I haven’t used Fuser in a while, but I know I wouldn’t want one notification inbox, I’d like an inbox for each service, so I guess what I’m looking for is iGoogle crossed with Fuser.
And further to this, I don’t even want just notifications, I want the content as well to appear in a particular widget stream on my dashboard (startpage).
And the ultimate is that I can action back from a widget stream without having to visit the service, which Fuser also dabbles in.
So what I’m looking for is a startpage/dashboard where I have a widget inbox/sent box for each service…or I could have one inbox and just filter it by service.
This breaks down into a few streams, that we could filter by public and private stuff, by service, by person:
- Lifestream (stuff I publish)
- “Me to Others” (replies I make to others) or Commentstream or Outboxstream
- Friendstream (what friends are publishing)
- “On to Me” stream or Replystream or Inboxstream (stuff friends do to me)
- “On to Others” stream (what friends are doing to their friends)
As mentioned at the start this is not just your issue, it’s everyone’s, you may be able to do what Luis Suarez is doing, but how do you get others to do the same, how do you stop them from bombarding you with email. As in Luis’s case the more he sticks to his changed behaviour the more people will respect that and get used ot it, perhaps even take to it.

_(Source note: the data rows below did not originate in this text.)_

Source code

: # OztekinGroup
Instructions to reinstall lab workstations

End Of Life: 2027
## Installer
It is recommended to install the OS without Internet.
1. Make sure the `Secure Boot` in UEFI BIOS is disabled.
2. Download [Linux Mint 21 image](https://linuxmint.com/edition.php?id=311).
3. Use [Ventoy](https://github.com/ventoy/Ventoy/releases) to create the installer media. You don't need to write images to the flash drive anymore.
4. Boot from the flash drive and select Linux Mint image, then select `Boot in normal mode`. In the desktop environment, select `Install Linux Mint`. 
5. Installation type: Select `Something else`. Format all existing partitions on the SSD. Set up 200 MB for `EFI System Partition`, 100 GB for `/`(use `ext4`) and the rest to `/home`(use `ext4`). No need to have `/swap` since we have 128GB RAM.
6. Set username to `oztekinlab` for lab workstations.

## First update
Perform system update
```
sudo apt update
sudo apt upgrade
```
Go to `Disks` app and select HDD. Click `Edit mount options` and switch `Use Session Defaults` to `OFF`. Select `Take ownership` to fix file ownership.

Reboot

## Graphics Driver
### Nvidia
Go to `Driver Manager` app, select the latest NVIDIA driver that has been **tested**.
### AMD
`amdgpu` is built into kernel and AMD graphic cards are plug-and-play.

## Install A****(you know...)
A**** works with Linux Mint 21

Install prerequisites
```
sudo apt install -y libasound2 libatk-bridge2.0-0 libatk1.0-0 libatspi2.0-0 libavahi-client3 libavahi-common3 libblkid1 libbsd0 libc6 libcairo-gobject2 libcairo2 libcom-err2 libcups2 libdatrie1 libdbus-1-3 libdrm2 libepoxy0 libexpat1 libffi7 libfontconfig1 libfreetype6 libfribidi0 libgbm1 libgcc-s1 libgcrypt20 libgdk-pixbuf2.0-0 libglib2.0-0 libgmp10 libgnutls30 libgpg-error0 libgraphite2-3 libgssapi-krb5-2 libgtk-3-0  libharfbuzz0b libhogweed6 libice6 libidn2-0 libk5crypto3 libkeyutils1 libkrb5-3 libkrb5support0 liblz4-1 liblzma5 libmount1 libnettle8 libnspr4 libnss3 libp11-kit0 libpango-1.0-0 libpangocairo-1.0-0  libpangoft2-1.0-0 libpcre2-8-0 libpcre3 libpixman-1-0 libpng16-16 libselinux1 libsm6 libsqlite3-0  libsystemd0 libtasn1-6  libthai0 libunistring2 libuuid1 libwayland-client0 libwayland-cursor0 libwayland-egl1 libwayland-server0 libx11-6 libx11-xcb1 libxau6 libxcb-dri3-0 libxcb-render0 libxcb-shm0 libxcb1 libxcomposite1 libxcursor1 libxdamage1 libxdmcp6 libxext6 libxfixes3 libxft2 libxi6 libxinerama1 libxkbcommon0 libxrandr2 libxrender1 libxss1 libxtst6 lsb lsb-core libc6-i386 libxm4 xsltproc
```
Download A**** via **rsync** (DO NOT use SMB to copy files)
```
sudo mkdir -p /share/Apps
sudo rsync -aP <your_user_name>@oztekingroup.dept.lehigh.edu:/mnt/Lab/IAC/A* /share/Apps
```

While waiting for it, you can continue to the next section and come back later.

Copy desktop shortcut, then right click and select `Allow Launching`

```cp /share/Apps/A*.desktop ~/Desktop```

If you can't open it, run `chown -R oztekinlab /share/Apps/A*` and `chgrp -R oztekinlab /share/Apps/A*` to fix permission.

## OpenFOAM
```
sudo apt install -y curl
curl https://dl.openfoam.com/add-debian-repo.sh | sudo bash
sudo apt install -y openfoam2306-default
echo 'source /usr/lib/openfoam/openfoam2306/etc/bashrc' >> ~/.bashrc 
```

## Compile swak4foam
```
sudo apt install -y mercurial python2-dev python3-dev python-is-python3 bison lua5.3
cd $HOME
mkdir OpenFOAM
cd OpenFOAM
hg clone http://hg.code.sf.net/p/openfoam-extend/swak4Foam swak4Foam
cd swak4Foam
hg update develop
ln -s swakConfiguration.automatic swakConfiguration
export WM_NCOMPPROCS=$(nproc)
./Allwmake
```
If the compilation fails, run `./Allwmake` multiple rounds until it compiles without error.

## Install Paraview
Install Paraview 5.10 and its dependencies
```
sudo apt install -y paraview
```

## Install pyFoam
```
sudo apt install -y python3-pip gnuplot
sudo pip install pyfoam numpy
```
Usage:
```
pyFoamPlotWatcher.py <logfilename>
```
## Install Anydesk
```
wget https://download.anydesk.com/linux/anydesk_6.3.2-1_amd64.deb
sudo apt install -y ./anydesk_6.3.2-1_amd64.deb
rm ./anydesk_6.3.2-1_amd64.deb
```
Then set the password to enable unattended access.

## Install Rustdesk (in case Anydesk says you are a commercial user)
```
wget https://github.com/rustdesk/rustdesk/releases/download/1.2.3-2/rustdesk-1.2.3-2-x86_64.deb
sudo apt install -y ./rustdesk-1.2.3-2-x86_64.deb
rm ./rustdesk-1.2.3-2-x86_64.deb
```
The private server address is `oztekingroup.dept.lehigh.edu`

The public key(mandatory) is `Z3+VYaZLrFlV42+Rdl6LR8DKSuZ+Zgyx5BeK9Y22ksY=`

What I am doing at work lately is replying an email to a person when I think they could have used another tool:
- If I get a broadcast announcement, I email that person suggesting a blog
- If I get a broadcast question, I email that person suggesting a forum topic
- I try to get people on to IM, so we can be in touch and social
- I try not to accept attachments as we have a DMS
- If someone emails a response to a blog post or forum topic I email them to please communicate with the right tool
Hopefully using this repetitive pressure we can break habits, and along the way people will also feel the benefits of new communication avenues.
As I mentioned earlier another way to change culture may be in the tool itself (funnily enough), if we have a dashboard client with 5 communication tools on it, then we are more likely to choose the right tool for the right type of communication, just like we do in Facebook.
I really think we need to change the dashboard or Outlook has to no longer be centred around email and have email as just one feature of a unified communication and publishing tool.